A study evaluated the value of flexible bronchoscopy and bronchoalveolar lavage (BAL) in indigenous children as part of the workup at the first diagnosis of bronchiectasis.[33] BAL eosinophilia was found in 34% of the children; of these, 42% were found to have positive serology to Strongyloides, which was not known beforehand. BAL microbiology led to a change in antibiotic therapy in 9%. These data suggest a larger role for bronchoscopy in the diagnosis of pediatric bronchiectasis.
Bronchoscopy can also help identify foreign bodies or underlying structural anomalies, while providing a macroscopic view of the airways. If a retained foreign body is strongly suspected, rigid rather than flexible bronchoscopy should be considered.

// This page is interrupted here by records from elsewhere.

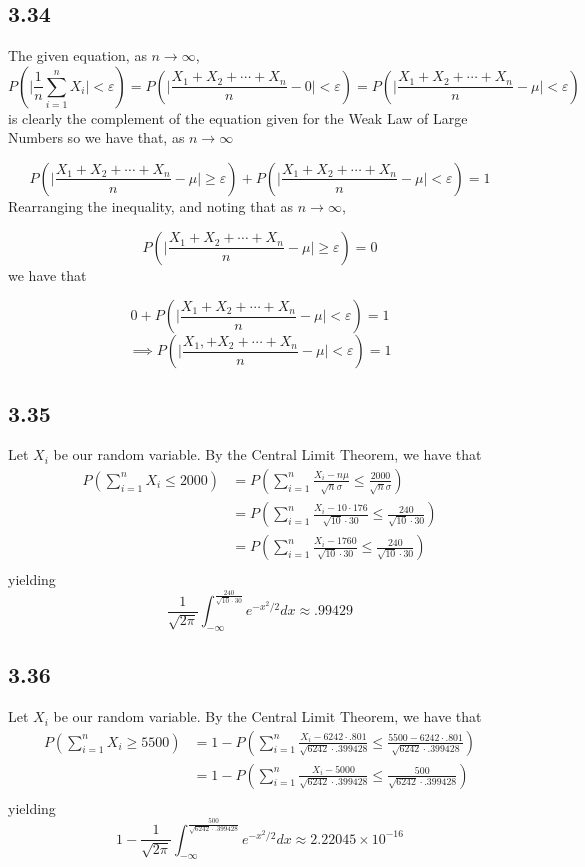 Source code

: \documentclass[letterpaper,12pt]{article}
\theoremstyle{definition}
\begin{document}
\subsection*{3.34}
The given equation, as $n \to \infty$,
\[P \left( \Big| \frac{1}{n} \sum^{n}_{i=1} X_i \Big| < \varepsilon \right) = 
P \left( \Big| \frac{X_1 + X_2 +\cdots+ X_n}{n} - 0 \Big| < \varepsilon\right) = 
P \left( \Big| \frac{X_1 + X_2 +\cdots+ X_n}{n} - \mu \Big| < \varepsilon\right)\]
is clearly the complement of the equation given for the Weak Law of Large Numbers so we have that, as $n \to \infty$

\[P \left( \Big| \frac{X_1 + X_2 +\cdots+ X_n}{n} - \mu \Big| \geq \varepsilon\right) + 
P \left( \Big| \frac{X_1 + X_2 +\cdots+ X_n}{n} - \mu \Big| < \varepsilon\right) = 1\]
Rearranging the inequality, and noting that as $n \to \infty$,

\[P \left( \Big| \frac{X_1 + X_2 +\cdots+ X_n}{n} - \mu \Big| \geq \varepsilon\right) = 0\] 
we have that


\[0 + 
P \left( \Big| \frac{X_1 + X_2 +\cdots+ X_n}{n} - \mu \Big| < \varepsilon\right) = 1\]
\[\implies P \left( \Big| \frac{X_1, + X_2 +\cdots+ X_n}{n} - \mu \Big| < \varepsilon\right) = 1\]

\subsection*{3.35}
Let $X_i$ be our random variable. By the Central Limit Theorem, we have that
\begin{align*}
    P( \sum^{n}_{i=1} X_i \leq 2000) &= P( \sum^{n}_{i=1}\frac{ X_i - n\mu }{\sqrt{n} \sigma}\leq \frac{ 2000 }{\sqrt{n} \sigma}) \\
    &= P( \sum^{n}_{i=1}\frac{ X_i - 10\cdot176 }{\sqrt{10} \cdot 30}\leq \frac{240}{\sqrt{10} \cdot 30}) \\
    &= P( \sum^{n}_{i=1}\frac{ X_i - 1760 }{\sqrt{10} \cdot 30}\leq \frac{240}{\sqrt{10} \cdot 30}) \\
\end{align*}
yielding
\[\frac{1}{\sqrt{2 \pi}} \int_{-\infty}^{\frac{240}{\sqrt{10}\cdot 30}} e^{-x^2/2} dx \approx .99429\]


\subsection*{3.36}

Let $X_i$ be our random variable. By the Central Limit Theorem, we have that
\begin{align*}
    P( \sum^{n}_{i=1} X_i \geq 5500) &= 1 - P( \sum^{n}_{i=1}\frac{ X_i - 6242\cdot.801 }{\sqrt{6242} \cdot.399428}\leq \frac{5500- 6242\cdot.801 }{\sqrt{6242}\cdot .399428}) \\
    &=1 -  P( \sum^{n}_{i=1}\frac{ X_i - 5000 }{\sqrt{6242}\cdot .399428}\leq \frac{500}{\sqrt{6242} \cdot.399428}) \\
\end{align*}
yielding
\[1 - \frac{1}{\sqrt{2 \pi}} \int_{-\infty}^{\frac{500}{\sqrt{6242}\cdot .399428}} e^{-x^2/2} dx \approx 2.22045\times10^{-16}\]
\end{document}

In the past, fluoroscopically guided selective bronchography, using water-soluble contrast media and performed by an experienced bronchoscopist, provided excellent anatomic definition. This study has been virtually eliminated by CT imaging.
Examination of the bronchoalveolar fluid reveals inflammatory cells. Hemosiderin-laden macrophages generally suggest nonacute bleeding. Lipid-laden macrophages suggest chronic aspiration but may also be observed in other forms of severe airway disease associated with inflammation. Therefore there remains some controversy over the usefulness of lipid-laden alveolar macrophages given its high sensitivity but low specificity as an indicator of aspiration, as they are often found in acute or chronic lung disease not related to aspiration and even healthy persons.
Laboratory evaluation of bronchiectasis may include the following tests:
Obviously, not every patient with bronchiectasis requires each of the above studies. The history and physical examination should help guide the clinician to choose the appropriate studies.
Often spirometry may be normal early in the course of patients with bronchiectasis. As the disease progresses, it is obstructive in the earlier stages and becomes mixed obstructive and restrictive disease process later in the disease. Other lung function abnormalities include high residual lung volume, lower aerobic capacity.
Spirometry can be used to monitor disease control with acute drops in function and worsening obstructive pattern associated with acute exacerbations.
In addition to the treatment of an identified underlying disorder in patients with bronchiectasis, therapy is aimed at preventing further airway damage and optimizing lung growth by reducing airway secretions and facilitating their removal through airway clearance techniques. The principles of managing bronchiectasis are to identify and treat any underlying cause and associated conditions, prompt diagnosis, treatment and prevention (when possible) of acute exacerbations, managing nutritional and psychosocial issues, improving airway clearance and capacity for physical activity, regular surveillance for complications of bronchiectasis, ongoing education and promotion of general health measures, including avoiding tobacco smoke, encouraging exercise, cough hygiene and recommended vaccinations, and as much as possible normalizing psychological development.
Pharmacotherapy may be used to enhance bronchodilation and to improve mucociliary clearance.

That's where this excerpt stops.